7 Responses to Women’s History Wednesday #1: Bessie Coleman

  1. Rachel Sullivan says:

    I must admit as a Nurse I feel I should say ” Clara Barton or Florence Nightingale” inspire me. They do on a professional level. But truth be told it’s the single working moms out there who truly inspire me. As a caretaker, mom and wife (married for 17 years) I at times get overwhelmed and frustrated when things don’t go my way. Then I look around and see all the moms doing it all, solo. I find inspiration in their journey in making a better life for themselves and their kids. They are a fierce sight to behold.

    • Rebecca says:

      Thank you for this wonderful response! I wholeheartedly agree–I’m kind of in awe of the single moms I work with at my day job. They show so much strength and determination, and love for their kids.

  2. Giora says:

    I’ll give you two historical women of inspiration: Marie Curie who won the first Nobel Prize in Science and Joan de Arc who led the French Army.
    If you wish a contemporary woman then it will be Angela Merkel, the Chancellor of Germany.
    If you will draw my name then please give my copy to the library of a public school close to you,

    • Rebecca says:

      Excellent choices! I read a biography of Marie Curie last year–she lived a fascinating life. Thank you, Giora!

  3. Joy McCullough says:

    I’m currently researching Barbara Strozzi, a 17th century Venetian composer, and she’s inspiring in her own right.

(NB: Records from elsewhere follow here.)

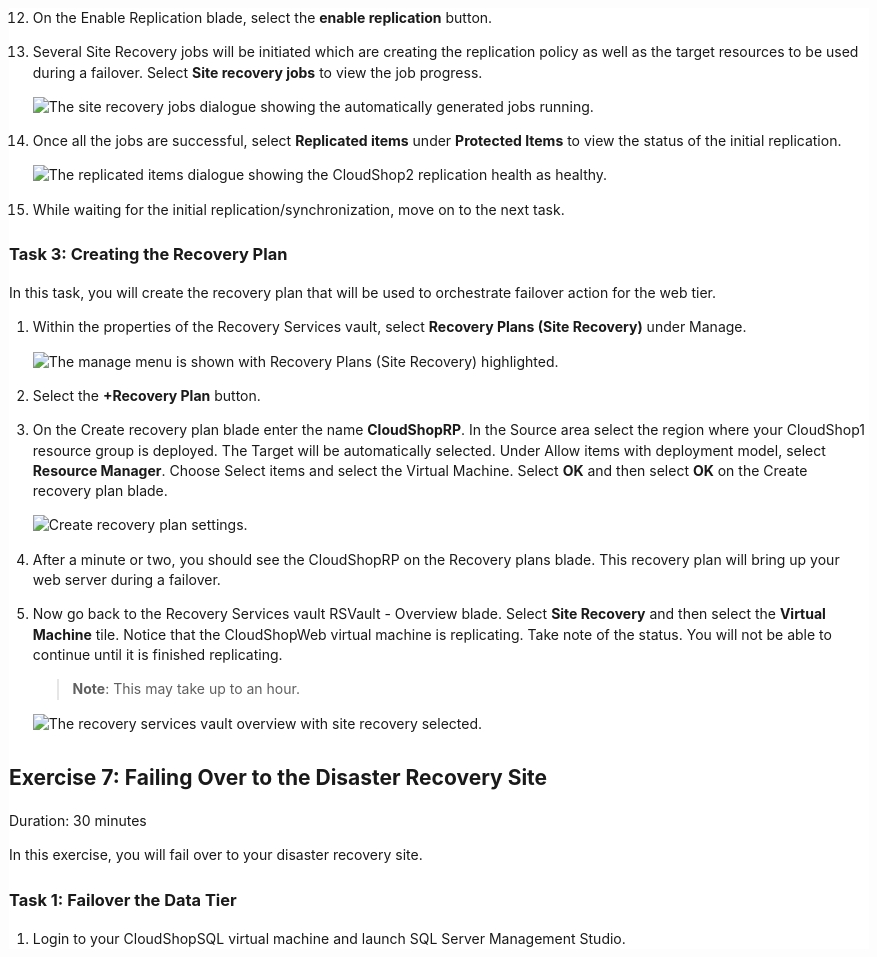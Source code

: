 12. On the Enable Replication blade, select the **enable replication** button. 

13. Several Site Recovery jobs will be initiated which are creating the replication policy as well as the target resources to be used during a failover. Select **Site recovery jobs** to view the job progress.

    ![The site recovery jobs dialogue showing the automatically generated jobs running.](images/hands-on-lab/2019-03-26-00-52-02.png "Site recovery jobs")

14. Once all the jobs are successful, select **Replicated items** under **Protected Items** to view the status of the initial replication.

    ![The replicated items dialogue showing the CloudShop2 replication health as healthy.](images/hands-on-lab/2019-03-26-00-53-16.png "Replicated items")

15. While waiting for the initial replication/synchronization, move on to the next task.

### Task 3: Creating the Recovery Plan

In this task, you will create the recovery plan that will be used to orchestrate failover action for the web tier.

1. Within the properties of the Recovery Services vault, select **Recovery Plans (Site Recovery)** under Manage.

    ![The manage menu is shown with Recovery Plans (Site Recovery) highlighted.](images/hands-on-lab/2019-03-26-00-58-00.png "Recovery Plans")

2. Select the **+Recovery Plan** button.

3. On the Create recovery plan blade enter the name **CloudShopRP**. In the Source area select the region where your CloudShop1 resource group is deployed. The Target will be automatically selected. Under Allow items with deployment model, select **Resource Manager**. Choose Select items and select the Virtual Machine. Select **OK** and then select **OK** on the Create recovery plan blade.

    ![Create recovery plan settings.](images/hands-on-lab/2019-03-26-01-09-00.png "ASR Recovery Plan settings")

4. After a minute or two, you should see the CloudShopRP on the Recovery plans blade. This recovery plan will bring up your web server during a failover. 

5. Now go back to the Recovery Services vault RSVault - Overview blade. Select **Site Recovery** and then select the **Virtual Machine** tile. Notice that the CloudShopWeb virtual machine is replicating. Take note of the status. You will not be able to continue until it is finished replicating. 

   >**Note**: This may take up to an hour.

    ![The recovery services vault overview with site recovery selected.](images/hands-on-lab/2019-03-26-02-15-27.png "RSVault - Site Recovery")

## Exercise 7: Failing Over to the Disaster Recovery Site 

Duration: 30 minutes

In this exercise, you will fail over to your disaster recovery site.

### Task 1: Failover the Data Tier

1. Login to your CloudShopSQL virtual machine and launch SQL Server Management Studio.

But in that research I’ve uncovered Arcangela Tarabotti, a Benedictine nun who was forced into the nunnery like so many other young women in her time whose families simply didn’t want to spend money on their dowries. She published some blistering proto-feminist books about the role of women in Venetian society, writing about women’s need for education and rooms of their own in which to write long before Virginia Woolf. (Not to diminish Woolf’s work, of course.) Considering few Venetian women at that time knew how to read and write at all, they were incredibly revolutionary ideas.

    • Rebecca says:

      Both sound like amazing women! I have fuzzy recollections of a nun in Golden Age Spain who was also a mystic–Maria Vela y Cueto. I read some of her writings in a college class years ago. They weren’t proto-feminist from what I remember, but they were fascinating. I’m going to look up Arcangela Tarabotti because she sounds awesome.

  4. Rebecca says:

    Comments are now closed for this post–check back tomorrow to see who won a preorder!